**Exercise**:
All lines from the one containing "However we notice" through the end of the entries below should appear in the answer exactly, with no others.

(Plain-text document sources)

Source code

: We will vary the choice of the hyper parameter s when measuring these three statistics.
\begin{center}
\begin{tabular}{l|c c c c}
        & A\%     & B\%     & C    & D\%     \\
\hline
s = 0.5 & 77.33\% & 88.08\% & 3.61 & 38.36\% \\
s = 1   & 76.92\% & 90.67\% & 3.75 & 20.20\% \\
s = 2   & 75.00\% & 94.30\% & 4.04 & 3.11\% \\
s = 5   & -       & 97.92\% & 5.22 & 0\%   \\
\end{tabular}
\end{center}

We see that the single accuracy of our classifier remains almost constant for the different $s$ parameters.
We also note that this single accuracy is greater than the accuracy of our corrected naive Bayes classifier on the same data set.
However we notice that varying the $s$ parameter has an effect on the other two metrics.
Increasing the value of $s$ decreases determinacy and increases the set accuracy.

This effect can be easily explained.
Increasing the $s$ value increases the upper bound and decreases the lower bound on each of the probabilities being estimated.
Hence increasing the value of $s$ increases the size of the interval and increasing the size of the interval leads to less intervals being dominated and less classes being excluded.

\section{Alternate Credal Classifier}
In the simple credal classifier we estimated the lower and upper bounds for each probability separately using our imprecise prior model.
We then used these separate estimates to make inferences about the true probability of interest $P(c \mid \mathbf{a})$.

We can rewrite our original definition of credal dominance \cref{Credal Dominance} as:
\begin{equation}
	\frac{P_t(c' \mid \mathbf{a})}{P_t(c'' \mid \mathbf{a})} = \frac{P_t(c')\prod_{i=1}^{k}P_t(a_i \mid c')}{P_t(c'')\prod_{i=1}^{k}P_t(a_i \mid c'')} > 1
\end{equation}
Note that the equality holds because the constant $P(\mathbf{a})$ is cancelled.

**Your solution**:
However we notice that varying the $s$ parameter has an effect on the other two metrics.
Increasing the value of $s$ decreases determinacy and increases the set accuracy.

This effect can be easily explained.
Increasing the $s$ value increases the upper bound and decreases the lower bound on each of the probabilities being estimated.
Hence increasing the value of $s$ increases the size of the interval and increasing the size of the interval leads to less intervals being dominated and less classes being excluded.

\section{Alternate Credal Classifier}
In the simple credal classifier we estimated the lower and upper bounds for each probability separately using our imprecise prior model.
We then used these separate estimates to make inferences about the true probability of interest $P(c \mid \mathbf{a})$.

We can rewrite our original definition of credal dominance \cref{Credal Dominance} as:
\begin{equation}
	\frac{P_t(c' \mid \mathbf{a})}{P_t(c'' \mid \mathbf{a})} = \frac{P_t(c')\prod_{i=1}^{k}P_t(a_i \mid c')}{P_t(c'')\prod_{i=1}^{k}P_t(a_i \mid c'')} > 1
\end{equation}
Note that the equality holds because the constant $P(\mathbf{a})$ is cancelled.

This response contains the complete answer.